Abstract: Researchers have developed an AI model that can recognize the emotional states of tennis players with high accuracy by analyzing their body language during matches. AI, trained on real-life footage, can detect positive and negative emotions, although it is more adept at recognizing negative ones. The technology has potential applications in sports training, healthcare and other fields, but raises ethical concerns about privacy and data misuse.
Important facts:
- The AI model accurately identifies the emotions of tennis players based on body language.
- Both AI and humans are better at recognizing negative emotions.
- Potential applications in sports, healthcare, etc., but ethical concerns need to be addressed.
Source: cut
For their study, “Recognizing affective states from expressive behavior of tennis players using convolutional neural networks,” researchers in sports science, software development and computer science from KIT and the University of Duisburg-Essen developed a special AI model. prepared.
They used pattern recognition programs to analyze video of tennis players recorded during actual games.
Success rate 68.9 percent
“Our model can identify impressive states with an accuracy of up to 68.9 percent, compared to assessments made by both human observers and previously automated methods,” said Professor Darko Jackau of KIT's Institute of Sports and Sports Science. Comparable and sometimes superior.”
An important and unique feature of the study is the project team's use of real-life scenarios rather than simulated or simulated situations to train their AI system. The researchers recorded video sequences of 15 tennis players in a specific setting, focusing on the body language displayed when a point was won or lost.
Videos show players with signs such as heads bowed, arms raised in joy, rackets dangling, or variations in walking speed; These cues can be used to identify affective states of players.

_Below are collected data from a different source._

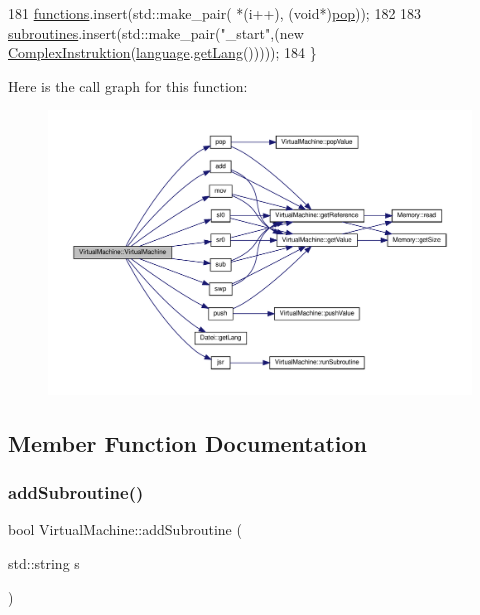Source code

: \begin{DoxyCode}
181     \mbox{\hyperlink{class_virtual_machine_a1b1e03784277347206641bf47e39d6d1}{functions}}.insert(std::make\_pair( *(i++), (\textcolor{keywordtype}{void}*)\mbox{\hyperlink{virtualmachine_8cpp_a7fd81f93e335b7903d4a3ff3a82a6a4f}{pop}}));
182     
183     \mbox{\hyperlink{class_virtual_machine_a91f5b9cfc45eaea5ce95b659705b2803}{subroutines}}.insert(std::make\_pair(\textcolor{stringliteral}{"\_start"},(\textcolor{keyword}{new} 
      \mbox{\hyperlink{class_complex_instruktion}{ComplexInstruktion}}(\mbox{\hyperlink{class_virtual_machine_af4dd2663e7f1ea25ba6c88da94e6ef01}{language}}.\mbox{\hyperlink{class_datei_aeeaf8e269f4d2b53e209ad905b5b75c5}{getLang}}()))));
184 \}
\end{DoxyCode}
Here is the call graph for this function\+:
\nopagebreak
\begin{figure}[H]
\begin{center}
\leavevmode
\includegraphics[width=350pt]{class_virtual_machine_aaaef932333f031a51e9aa16e93931edf_cgraph}
\end{center}
\end{figure}


\subsection{Member Function Documentation}
\mbox{\label{class_virtual_machine_a52907412b34a0b747bfaa26c48253aa9}} 
\subsubsection{\texorpdfstring{add\+Subroutine()}{addSubroutine()}}
{\footnotesize\ttfamily bool Virtual\+Machine\+::add\+Subroutine (\begin{DoxyParamCaption}\item[{std\+::string}]{s }\end{DoxyParamCaption})}

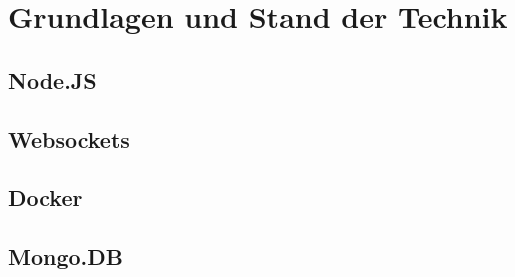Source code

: 
\chapter{Grundlagen und Stand der Technik}\label{cha:Grundlagen}
\section{Node.JS}\label{sec:Node.JS}

\section{Websockets}\label{sec:Websockets}

\section{Docker}\label{sec:Docker}

\section{Mongo.DB}\label{sec:Mongo.DB}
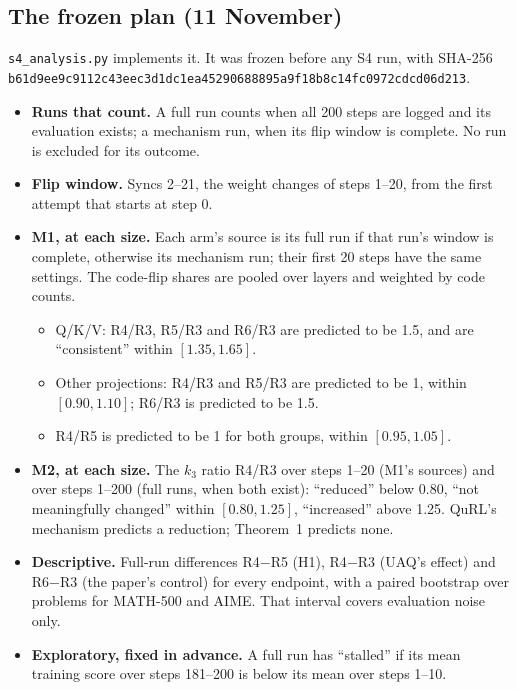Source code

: \documentclass[11pt]{article}
\begin{document}
\subsection{The frozen plan (11 November)}
\texttt{s4\_analysis.py} implements it. It was frozen before any S4 run, with SHA-256 {\small\nolinkurl{b61d9ee9c9112c43eec3d1dc1ea45290688895a9f18b8c14fc0972cdcd06d213}}.
\begin{itemize}
\item \textbf{Runs that count.} A full run counts when all 200 steps are logged and its evaluation exists; a mechanism run, when its flip window is complete. No run is excluded for its outcome.
\item \textbf{Flip window.} Syncs 2--21, the weight changes of steps 1--20, from the first attempt that starts at step 0.
\item \textbf{M1, at each size.} Each arm's source is its full run if that run's window is complete, otherwise its mechanism run; their first 20 steps have the same settings. The code-flip shares are pooled over layers and weighted by code counts.
  \begin{itemize}
  \item Q/K/V: R4/R3, R5/R3 and R6/R3 are predicted to be 1.5, and are ``consistent'' within $[1.35,1.65]$.
  \item Other projections: R4/R3 and R5/R3 are predicted to be 1, within $[0.90,1.10]$; R6/R3 is predicted to be 1.5.
  \item R4/R5 is predicted to be 1 for both groups, within $[0.95,1.05]$.
  \end{itemize}
\item \textbf{M2, at each size.} The $k_3$ ratio R4/R3 over steps 1--20 (M1's sources) and over steps 1--200 (full runs, when both exist): ``reduced'' below 0.80, ``not meaningfully changed'' within $[0.80,1.25]$, ``increased'' above 1.25. QuRL's mechanism predicts a reduction; Theorem~1 predicts none.
\item \textbf{Descriptive.} Full-run differences R4$-$R5 (H1), R4$-$R3 (UAQ's effect) and R6$-$R3 (the paper's control) for every endpoint, with a paired bootstrap over problems for MATH-500 and AIME. That interval covers evaluation noise only.
\item \textbf{Exploratory, fixed in advance.} A full run has ``stalled'' if its mean training score over steps 181--200 is below its mean over steps 1--10.
\end{itemize}
\end{document}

After being fed this data, the AI learned to associate body language signals with different affective reactions and determine whether a point was won (positive body language) or lost (negative body language). .
“Training in natural contexts is an important advance for identifying real emotional states, and it makes predictions possible in real scenarios,” said Jackauk.
Humans and machines recognize negative emotions better than positive emotions.
Not only does the research show that AI algorithms may surpass human observers in their ability to identify emotions in the future, it also reveals another interesting aspect: Both humans and AI are better at recognizing negative emotions. are
“This may be because negative emotions are easier to identify because they are expressed in more obvious ways,” Jakauk said.
“Psychological theories suggest that people are evolutionarily better adapted to understand negative emotional expressions, for example because quickly ending conflict situations is important for social cohesion.”
Ethical aspects need clarification before they can be used.
The study envisions several sports applications for identifying trusting emotions, such as training methods, improving team dynamics and performance, and preventing burnout. Other fields, including healthcare, education, customer service and automotive safety, could also benefit from reliable early detection of emotional states.
“While this technology offers the potential for significant benefits, the potential risks associated with it must also be taken into account, particularly related to privacy and data misuse,” said Jackauk.
“Our study strictly adheres to current ethical guidelines and data protection regulations. And given the future application of such technology in practice, it will be important to clarify ethical and legal issues ahead of time.
About this AI and emotion research news
the author: Margaret Lehney
Source: cut
contact: Margaret Lehney – KIT
Image: This image is credited to Neuroscience News.
Original research: Open access.
“Identifying affective states from expressive behavior of tennis players using relational neural networks” by Justice Hartlib et al. Knowledge based systems
Abstract
Recognizing affective states from expressive behavior of tennis players using convolutional neural networks
This study describes an AI model leveraging advanced Convolutional Neural Networks (CNNs) to recognize affective states in real-world sports settings, specifically tennis matches.
In contrast to previous studies that mainly used data obtained from actors and primitive statistical methods, the present research emphasizes the analysis of bodily expressions in real-life contexts for a more naturalistic representation of human emotions.
Our CNN-based models demonstrate an accuracy rate of up to 68.9%, outperforming or matching human observers in many instances. Interestingly, both machine learning models and human observers showed a common tendency to more effectively identify negative affective states, which may be attributed to the more intense and straightforward expression of these states. .
These findings not only advance the state of the art in affective state recognition, but also pave the way for broader applications, including in the fields of healthcare and automotive safety, thereby enabling sophisticated and universally applicable emotion recognition. There is an important development in the development of the system.